*AIM OF THE TASK*
The answer is a single number: the count of lines in the records below that contain the word "cline".

[[ EXERCISE MATERIAL, beginning ]]

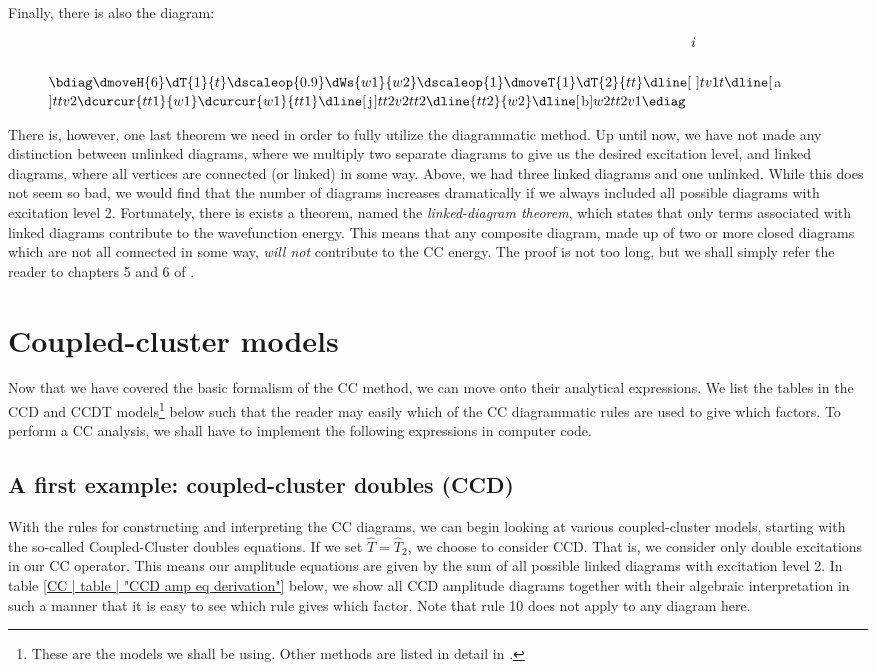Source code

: 	Finally, there is also the diagram:
	
	\begin{figure}[h]
		\centering
		$
		\bdiag
		\dmoveH{6}
		\dT{1}{t}
		\dscaleop{0.9}
		\dWs{w1}{w2}
		\dscaleop{1}
		\dmoveT{1}
		\dT{2}{tt}
		\dline[\raisebox{1cm}{$i$}]{tv1}{t}
		\dline[$\:a$]{t}{tv2}
		\dcurcur{tt1}{w1}
		\dcurcur{w1}{tt1}
		\dline[$\:j$]{tt2v2}{tt2}
		\dline{tt2}{w2}
		\dline[$\:b$]{w2}{tt2v1}
		\ediag
		$
	\end{figure}
	
	There is, however, one last theorem we need in order to fully utilize the diagrammatic method. Up until now, we have not made any distinction between unlinked diagrams, where we multiply two separate diagrams to give us the desired excitation level, and linked diagrams, where all vertices are connected (or linked) in some way. Above, we had three linked diagrams and one unlinked. While this does not seem so bad, we would find that the number of diagrams increases dramatically if we always included all possible diagrams with excitation level 2. Fortunately, there is exists a theorem, named the \emph{linked-diagram theorem}, which states that only terms associated with linked diagrams contribute to the wavefunction energy. This means that any composite diagram, made up of two or more closed diagrams which are not all connected in some way, \emph{will not} contribute to the CC energy. The proof is not too long, but we shall simply refer the reader to chapters 5 and 6 of \cite{ShavittBartlett09}.
	
	\section{Coupled-cluster models}
	Now that we have covered the basic formalism of the CC method, we can move onto their analytical expressions. We list the tables in the CCD and CCDT models\footnote{These are the models we shall be using. Other methods are listed in detail in \cite{ShavittBartlett09}.} below such that the reader may easily which of the CC diagrammatic rules are used to give which factors. To perform a CC analysis, we shall have to implement the following expressions in computer code.
	
	\subsection{A first example: coupled-cluster doubles (CCD)}
	With the rules for constructing and interpreting the CC diagrams, we can begin looking at various coupled-cluster models, starting with the so-called Coupled-Cluster doubles equations. If we set $\hat{T} = \hat{T}_2$, we choose to consider CCD. That is, we consider only double excitations in our CC operator. This means our amplitude equations are given by the sum of all possible linked diagrams with excitation level 2. In table \ref{CC | table | "CCD amp eq derivation"} below, we show all CCD amplitude diagrams together with their algebraic interpretation in such a manner that it is easy to see which rule gives which factor. Note that rule 10 does not apply to any diagram here.
	
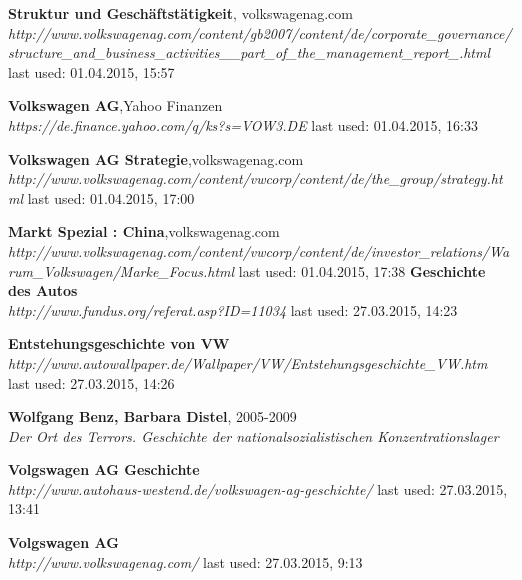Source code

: \documentclass[12pt]{article}
\begin{document}
\begin{thebibliography}{56}
 \textbf{Struktur und Geschäftstätigkeit}, volkswagenag.com \\
  \textit{	http://www.volkswagenag.com/content/gb2007/content/de/corporate\_governance/structure\_and\_business\_activities\_\_part\_of\_the\_management\_report\_.html}
  \newline last used: 01.04.2015, 15:57  

 \textbf{Volkswagen AG},Yahoo Finanzen \\
  \textit{  https://de.finance.yahoo.com/q/ks?s=VOW3.DE}
  \newline last used: 01.04.2015, 16:33  
  
 \textbf{Volkswagen AG Strategie},volkswagenag.com \\
  \textit{http://www.volkswagenag.com/content/vwcorp/content/de/the\_group/strategy.html}
  \newline last used: 01.04.2015, 17:00  
    
 \textbf{Markt Spezial : China},volkswagenag.com \\
  \textit{http://www.volkswagenag.com/content/vwcorp/content/de/investor\_relations/Warum\_Volkswagen/Marke\_Focus.html
}
  \newline last used: 01.04.2015, 17:38
  \textbf{Geschichte des Autos} \\
  \textit{
  	http://www.fundus.org/referat.asp?ID=11034
  }
  \newline last used: 27.03.2015, 14:23
  
  
  \textbf{Entstehungsgeschichte von VW} \\
  \textit{
  	http://www.autowallpaper.de/Wallpaper/VW/Entstehungsgeschichte\_VW.htm
  }
  \newline last used: 27.03.2015, 14:26
  
  \textbf{Wolfgang Benz, Barbara Distel}, 2005-2009 \\
  \textit{
  	Der Ort des Terrors. Geschichte der nationalsozialistischen Konzentrationslager
  }
  
  
  \textbf{Volgswagen AG Geschichte} \\
  \textit{
  	http://www.autohaus-westend.de/volkswagen-ag-geschichte/
  }
  \newline last used: 27.03.2015, 13:41
  
  \textbf{Volgswagen AG} \\
  \textit{
  	http://www.volkswagenag.com/
  }
  \newline last used: 27.03.2015, 9:13
  

\end{thebibliography}
\end{document}
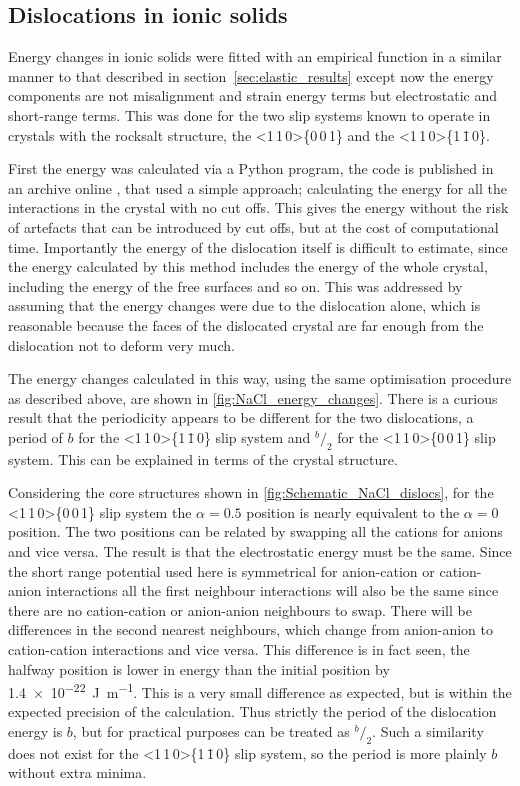 \FloatBarrier
\subsection{Dislocations in ionic solids}
\FloatBarrier


Energy changes in ionic solids were fitted with an empirical function in a similar manner to that described in section~\ref{sec:elastic_results} except now the energy components are not misalignment and strain energy terms but electrostatic and short-range terms. This was done for the two slip systems known to operate in crystals with the rocksalt structure, the <1\,1\,0>\{0\,0\,1\} and the <1\,1\,0>\{1\,\={1}\,0\}.


First the energy was calculated via a Python program, the code is published in an archive online \cite{code}, that used a simple approach; calculating the energy for all the interactions in the crystal with no cut offs. This gives the energy without the risk of artefacts that can be introduced by cut offs, but at the cost of computational time. Importantly the energy of the dislocation itself is difficult to estimate, since the energy calculated by this method includes the energy of the whole crystal, including the energy of the free surfaces and so on. This was addressed by assuming that the energy changes were due to the dislocation alone, which is reasonable because the faces of the dislocated crystal are far enough from the dislocation not to deform very much.


The energy changes calculated in this way, using the same optimisation procedure as described above, are shown in \ref{fig:NaCl_energy_changes}. There is a curious result that the periodicity appears to be different for the two dislocations, a period of $b$ for the <1\,1\,0>\{1\,\={1}\,0\} slip system and $^b\!/_2$ for the <1\,1\,0>\{0\,0\,1\} slip system. This can be explained in terms of the crystal structure. 

Considering the core structures shown in \autoref{fig:Schematic_NaCl_dislocs}, for the <1\,1\,0>\{0\,0\,1\} slip system the $\alpha=0.5$ position is nearly equivalent to the $\alpha=0$ position. The two positions can be related by swapping all the cations for anions and vice versa. The result is that the electrostatic energy must be the same. Since the short range potential used here is symmetrical for anion-cation or cation-anion interactions all the first neighbour interactions will also be the same since there are no cation-cation or anion-anion neighbours to swap. There will be differences in the second nearest neighbours, which change from anion-anion to cation-cation interactions and vice versa. This difference is in fact seen, the halfway position is lower in energy than the initial position by \SI{1.4e-22}{\joule\per\meter}. This is a very small difference as expected, but is within the expected precision of the calculation. Thus strictly the period of the dislocation energy is $b$, but for practical purposes can be treated as $^b\!/_2$. Such a similarity does not exist for the <1\,1\,0>\{1\,\={1}\,0\} slip system, so the period is more plainly $b$ without extra minima.





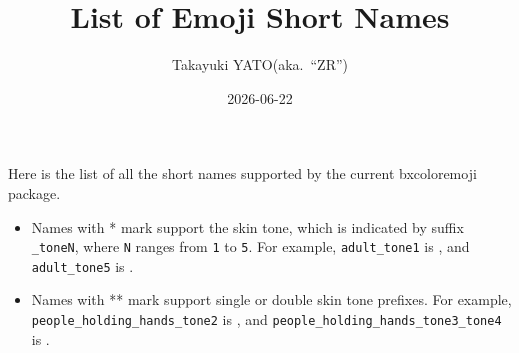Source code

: \documentclass[a4paper]{article}
\title{List of Emoji Short Names}
\author{Takayuki YATO\quad (aka.~``ZR'')}
\date{2026-06-22}
\begin{document}
\maketitle

Here is the list of all the short names supported by
the current bxcoloremoji package.
\begin{itemize}
\item Names with * mark support the skin tone,
  which is indicated by suffix \verb|_toneN|,
  where \texttt{N} ranges from \texttt{1} to \texttt{5}.
  For example,
  \verb|adult_tone1| is , and
  \verb|adult_tone5| is .
\item Names with ** mark support single or double skin tone prefixes.
  For example,
  \verb|people_holding_hands_tone2| is
  , and
  \verb|people_holding_hands_tone3_tone4| is
  .
\end{itemize}

\MakeShortVerb{\!}
\setlength{\tabcolsep}{1em}
\setlength{\arrayrulewidth}{1pt}
\newcommand*{\cHead}[2]{%
  \multicolumn{1}{c}{%
    \raisebox{0pt}[1.2em][0.5em]{\makebox[#1em][c]{%
      \small\bfseries\textcolor{myhead}{#2}}}}}
\newcommand*{\cCE}[1]{%
  \raisebox{-0.2em}[1.2em][0.6em]{%
    \scalebox{1.4}{\coloremojicode{:#1:}}}}
\newcommand*{\cCS}[1]{#1}
\end{document}
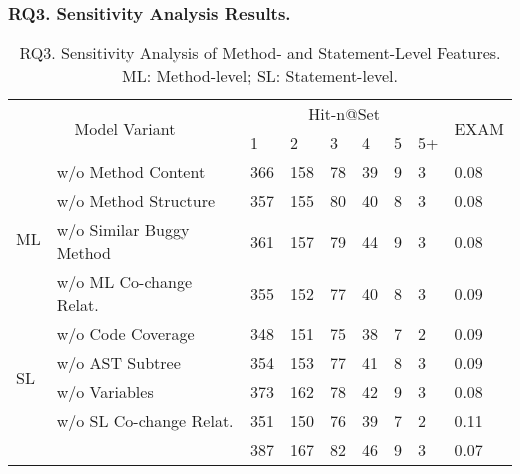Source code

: \subsubsection{\bf RQ3. Sensitivity Analysis Results.}\label{sensi}

\begin{table}[t]
	\caption{RQ3. Sensitivity Analysis of Method- and Statement-Level Features. ML: Method-level; SL: Statement-level.}
        \vspace{-6pt}
	{\footnotesize
		\begin{center}
			\renewcommand{\arraystretch}{1}
			\begin{tabular}{p{0.3cm}<{\centering}|p{3cm}|p{0.3cm}<{\centering}|p{0.3cm}<{\centering}|p{0.2cm}<{\centering}|p{0.2cm}<{\centering}|p{0.15cm}<{\centering}|p{0.15cm}<{\centering}|p{0.5cm}<{\centering}}
				\hline
				\multicolumn{2}{c|}{\multirow{2}{*}{Model Variant}}    & \multicolumn{6}{c|}{Hit-n@Set}& \multirow{2}{*}{EXAM}\\
				\cline{3-8}
				                 \multicolumn{2}{c|}{}   &1&2&3&4&5&5+&\\
				
				\hline 
				\multirow{4}{*}{ML}&w/o Method Content              & 366 & 158 & 78  & 39 & 9 & 3   & 0.08\\\cline{2-9}
				&w/o	Method Structure	                        & 357 & 155 & 80  & 40 & 8 & 3   & 0.08\\ \cline{2-9}
				&w/o Similar Buggy Method    	& 361 & 157 & 79  & 44 & 9 & 3   & 0.08\\ \cline{2-9}
				&w/o ML Co-change Relat.         & 355 & 152 & 77  & 40 & 8 &  3  &0.09 \\ \cline{2-9}
				\hline
				\multirow{4}{*}{SL}&w/o Code Coverage               & 348 & 151 & 75  & 38 & 7 & 2   & 0.09\\\cline{2-9}
				&w/o	AST Subtree	        & 354 & 153 & 77  & 41 & 8 & 3   & 0.09\\ \cline{2-9}
				&w/o Variables               	& 373 & 162 & 78  & 42 & 9 & 3   & 0.08\\ \cline{2-9}
				&w/o SL Co-change Relat.        & 351 & 150 & 76 & 39 & 7 &  2  & 0.11 \\ \cline{2-9}
				\hline
			&	\tool                           & 387 & 167 & 82  & 46 & 9 & 3   & 0.07\\ \cline{2-9}
				\hline
			\end{tabular}
			
			\label{fig:rq3-1}
		\end{center}
	}
\end{table}

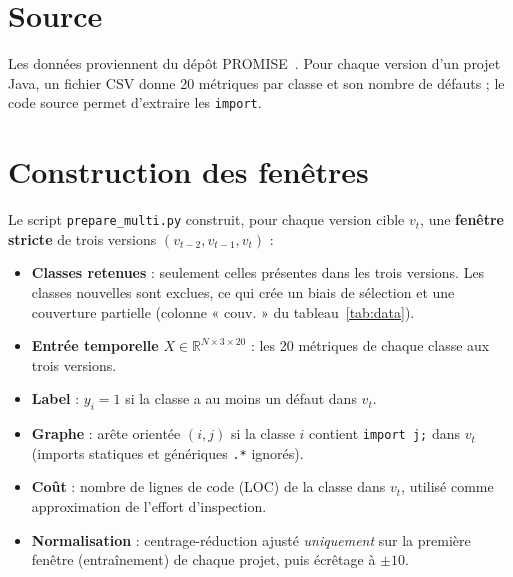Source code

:\documentclass[11pt,a4paper,openany]{report}
\newcommand{\code}[1]{\texttt{\small #1}}
\begin{document}
\section{Source}
Les données proviennent du dépôt PROMISE~\cite{jureczko2010}. Pour chaque version d'un projet Java, un fichier CSV
donne 20 métriques par classe et son nombre de défauts ; le code source permet d'extraire les \code{import}.

\section{Construction des fenêtres}
Le script \code{prepare\_multi.py} construit, pour chaque version cible $v_t$, une \textbf{fenêtre stricte} de trois
versions $(v_{t-2},v_{t-1},v_t)$ :
\begin{itemize}
  \item \textbf{Classes retenues} : seulement celles présentes dans les trois versions. Les classes nouvelles sont
        exclues, ce qui crée un biais de sélection et une couverture partielle (colonne « couv. » du
        tableau~\ref{tab:data}).
  \item \textbf{Entrée temporelle} $X\in\mathbb{R}^{N\times 3\times 20}$ : les 20 métriques de chaque classe aux trois
        versions.
  \item \textbf{Label} : $y_i=1$ si la classe a au moins un défaut dans $v_t$.
  \item \textbf{Graphe} : arête orientée $(i,j)$ si la classe $i$ contient \code{import j;} dans $v_t$ (imports
        statiques et génériques \code{.*} ignorés).
  \item \textbf{Coût} : nombre de lignes de code (LOC) de la classe dans $v_t$, utilisé comme approximation de l'effort
        d'inspection.
  \item \textbf{Normalisation} : centrage-réduction ajusté \emph{uniquement} sur la première fenêtre (entraînement) de
        chaque projet, puis écrêtage à $\pm10$.
\end{itemize}
\end{document}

[[ EXERCISE MATERIAL, end ]]

*ANSWER*
10